I don’t want to be cruel. I have an aggrandized view of my allure and impact on these short men. I know that I am going to break their hearts. It doesn’t occur to me that one or two dates probably doesn’t a lovesick man-child make. However, I have had unusually strong responses from men in the past, and now I expect it every time. It makes it doubly difficult, because in addition to my strong power over these men, I’m sure they already have delicate egos from being short men all their lives.

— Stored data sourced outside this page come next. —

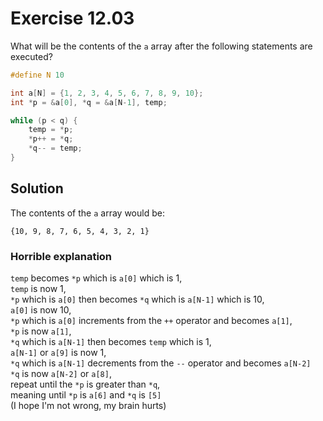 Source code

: # Exercise 12.03

What will be the contents of the `a` array after the following statements are executed?

```c
#define N 10

int a[N] = {1, 2, 3, 4, 5, 6, 7, 8, 9, 10};
int *p = &a[0], *q = &a[N-1], temp;

while (p < q) {
    temp = *p;
    *p++ = *q;
    *q-- = temp;
}
```

## Solution

The contents of the `a` array would be:

```text
{10, 9, 8, 7, 6, 5, 4, 3, 2, 1}
```

### Horrible explanation

`temp` becomes `*p` which is `a[0]` which is 1,  
`temp` is now 1,  
`*p` which is `a[0]` then becomes `*q` which is `a[N-1]` which is 10,  
`a[0]` is now 10,  
`*p` which is `a[0]` increments from the `++` operator and becomes `a[1]`,  
`*p` is now `a[1]`,  
`*q` which is `a[N-1]` then becomes `temp` which is 1,  
`a[N-1]` or `a[9]` is now 1,  
`*q` which is `a[N-1]` decrements from the `--` operator and becomes `a[N-2]`  
`*q` is now `a[N-2]` or `a[8]`,  
repeat until the `*p` is greater than `*q`,  
meaning until `*p` is `a[6]` and `*q` is `[5]`  
(I hope I'm not wrong, my brain hurts)
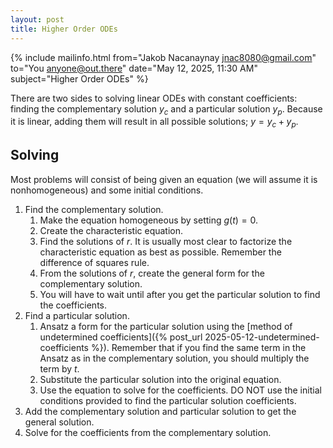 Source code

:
 ```yaml
---
layout: post
title: Higher Order ODEs
---
```


{% include mailinfo.html from="Jakob Nacanaynay <jnac8080@gmail.com>" to="You <anyone@out.there>" date="May 12, 2025, 11:30 AM" subject="Higher Order ODEs" %}

There are two sides to solving linear ODEs with constant coefficients: finding the complementary solution $y_c$ and a particular solution $y_p$. Because it is linear, adding them will result in all possible solutions; $y = y_c + y_p$.

## Solving

Most problems will consist of being given an equation (we will assume it is nonhomogeneous) and some initial conditions.

1. Find the complementary solution.
   1. Make the equation homogeneous by setting $g(t)=0$.
   2. Create the characteristic equation.
   3. Find the solutions of $r$. It is usually most clear to factorize the characteristic equation as best as possible. Remember the difference of squares rule.
   4. From the solutions of $r$, create the general form for the complementary solution.
   5. You will have to wait until after you get the particular solution to find the coefficients.
2. Find a particular solution.
   1. Ansatz a form for the particular solution using the [method of undetermined coefficients]({% post_url 2025-05-12-undetermined-coefficients %}). Remember that if you find the same term in the Ansatz as in the complementary solution, you should multiply the term by $t$.
   2. Substitute the particular solution into the original equation.
   3. Use the equation to solve for the coefficients. DO NOT use the initial conditions provided to find the particular solution coefficients.
3. Add the complementary solution and particular solution to get the general solution.
4. Solve for the coefficients from the complementary solution.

I remember when my own 6’ tall brother was a teenager and all of his friends had hit their growth spurt, but he was still puny. We all assured him that he just needed to be patient—he’d get his growth spurt and shoot right up. We said this with fair confidence since our father is 6’5”. And, that summer, he grew. But these little men are still waiting for their growth spurt. It never came. Imagine the dashed hopes. The dead dreams. The sports career options no longer available. And now I, love-goddess of the short man, am going to deliver another blow. It’s really quite a responsibility, now that I think of it. Perhaps I should re-think my gut reaction, and look at this as an opportunity. Maybe I can start a short-man dating service, guaranteeing a date with a woman at least one inch shorter than you. After all, wouldn’t it just be putting the universe right? Doesn’t everyone deserve to be in an appropriate height-proportionate relationship? I think I’ve found my new calling: Vertically challenged man seeks equally challenged woman for long walks on the beach, meandering bike rides, and the security of being able to stand on your tiptoes to kiss me.